The IJ immediacy removal plan included:
The facility will take immediate corrective actions to ensure care and services provided by the facility are provided according to accepted standards of clinical practice as evidenced by:
1. Training the DNS with use of a clinical consultant to ensure the DNS has full understanding of current practices and accepted standards. This will require at least 5 business days to locate and secure a clinical consultant.
2. DNS will be validated and competency checked by an outside clinical consultant as per their protocols to ensure full understanding of emergency situations, with specific reference to suspected head and neck injuries as well as other emergency situations.

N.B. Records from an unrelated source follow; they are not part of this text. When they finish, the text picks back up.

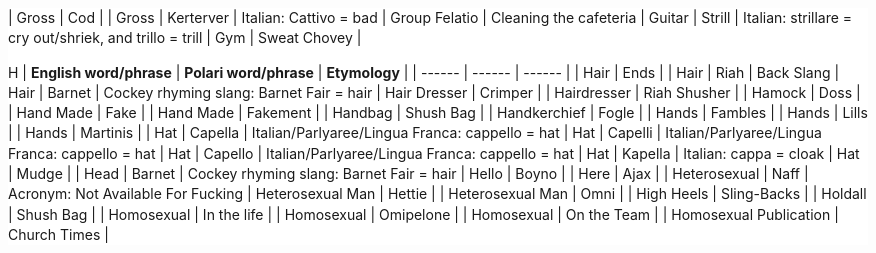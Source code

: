 | Gross	 | Cod	 | 
| Gross	 | Kerterver	 | Italian: Cattivo = bad
| Group Felatio	 | Cleaning the cafeteria
| Guitar	 | Strill	 | Italian: strillare = cry out/shriek, and trillo = trill
| Gym	 | Sweat Chovey	 | 

H
| **English word/phrase**	| **Polari word/phrase**	| **Etymology** |
| ------ | ------ | ------ |
| Hair	 | Ends	 | 
| Hair	 | Riah	 | Back Slang
| Hair 	 | Barnet	 | Cockey rhyming slang: Barnet Fair = hair
| Hair Dresser	 | Crimper	 | 
| Hairdresser	 | Riah Shusher	 | 
| Hamock	 | Doss	 | 
| Hand Made	 | Fake	 | 
| Hand Made	 | Fakement	 | 
| Handbag	 | Shush Bag	 | 
| Handkerchief	 | Fogle	 | 
| Hands	 | Fambles	 | 
| Hands	 | Lills	 | 
| Hands	 | Martinis	 | 
| Hat	 | Capella	 | Italian/Parlyaree/Lingua Franca: cappello = hat
| Hat	 | Capelli	 | Italian/Parlyaree/Lingua Franca: cappello = hat
| Hat	 | Capello	 | Italian/Parlyaree/Lingua Franca: cappello = hat
| Hat	 | Kapella	 | Italian: cappa = cloak
| Hat	 | Mudge	 | 
| Head	 | Barnet	 | Cockey rhyming slang: Barnet Fair = hair
| Hello	 | Boyno	 | 
| Here	 | Ajax	 | 
| Heterosexual	 | Naff	 | Acronym: Not Available For Fucking
| Heterosexual Man	 | Hettie	 | 
| Heterosexual Man	 | Omni	 | 
| High Heels	 | Sling-Backs	 | 
| Holdall	 | Shush Bag	 | 
| Homosexual	 | In the life	 | 
| Homosexual	 | Omipelone	 | 
| Homosexual	 | On the Team	 | 
| Homosexual Publication	 | Church Times	 |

3. DNS will develop and/or review facility policies and procedures with the facility administrator to ensure policies and procedures reflect current practices and accepted standards. This requires a review of current policies and procedures as well as possible development of new policies and procedures. This will require 5 business days following completion of DNS consultant training.
4. DNS and facility administrator will provide all staff training to every department in the facility including nursing department to address policy updates, changes and any new policies that are developed following DNS training and policy review with facility administrator. This will take 1 business day to provide all staff training.
5. All facility staff will be provided with a competency quiz following training to ensure that all facility staff understand what to do in the event of a clinical emergency based on the policy updates, changes or new policies presented.
6. All facility staff will be provided with training upon hire and annually to ensure understanding of current practices and accepted standards during emergencies. Training will be provided by the DNS.
*F685 will be reviewed in QAPI to ensure that all team members have input and suggestions to better improve facility standards.
On 12/6/23 the immediacy was removed based on implementation of the IJ immediacy removal plan confirmed through staff interviews for verification of provided training and review of facility documentation. During interviews on 12/7/23 staff confirmed they received the required training.
Plan of Correction:
F658 - Services Provided Meet Professional Standards
How the corrective action will be accomplished for those residents found to have been affected by the deficient practice:
Based on a recent complaint survey it has been alleged that the facility failed to ensure Staff 2 (DNS) adhered to professional standards of nursing practice related to the provision of care for a resident after a fall with potential neck and back injuries after Witness 10 neglected to strap the front wheels down of Resident 1's wheelchair during transport.
On 12/05/2023 the DNS was trained and has full understanding of professional standards of nursing practices through the training provided by Oregon Care Partners.
The DNS was validated, and competency checked through Oregon Care Partners to fully understand emergent situation protocols, specifically related to head and neck injuries.
Identify other residents having the potential to be affected by the same practice:
All residents residing in the Nursing Facility have the potential to be affected. Nursing Facility staff will be trained by 01/28/2024 on how to proceed in emergent situations, specifically related to suspected head and neck injuries by the DNS.
Measures that will be put into place or systemic changes made to ensure deficient practice will not recur:
Nursing Facility policies related to protocols during emergent situations, specifically related to suspected head and neck injuries were updated, and Nursing Facility Staff will be educated on these policies and protocols.
How the facility will monitor performance to ensure solutions are sustained:
DNS or designee will complete random monthly audits to ensure Nursing Facility staff, including new hires, will receive the training protocol policies for 3 months and no less than quarterly thereafter.
Progress will be reviewed in no less than quarterly in QAPI and any deficiencies found through the QAPI process will be addressed and PIP plans will be put in place.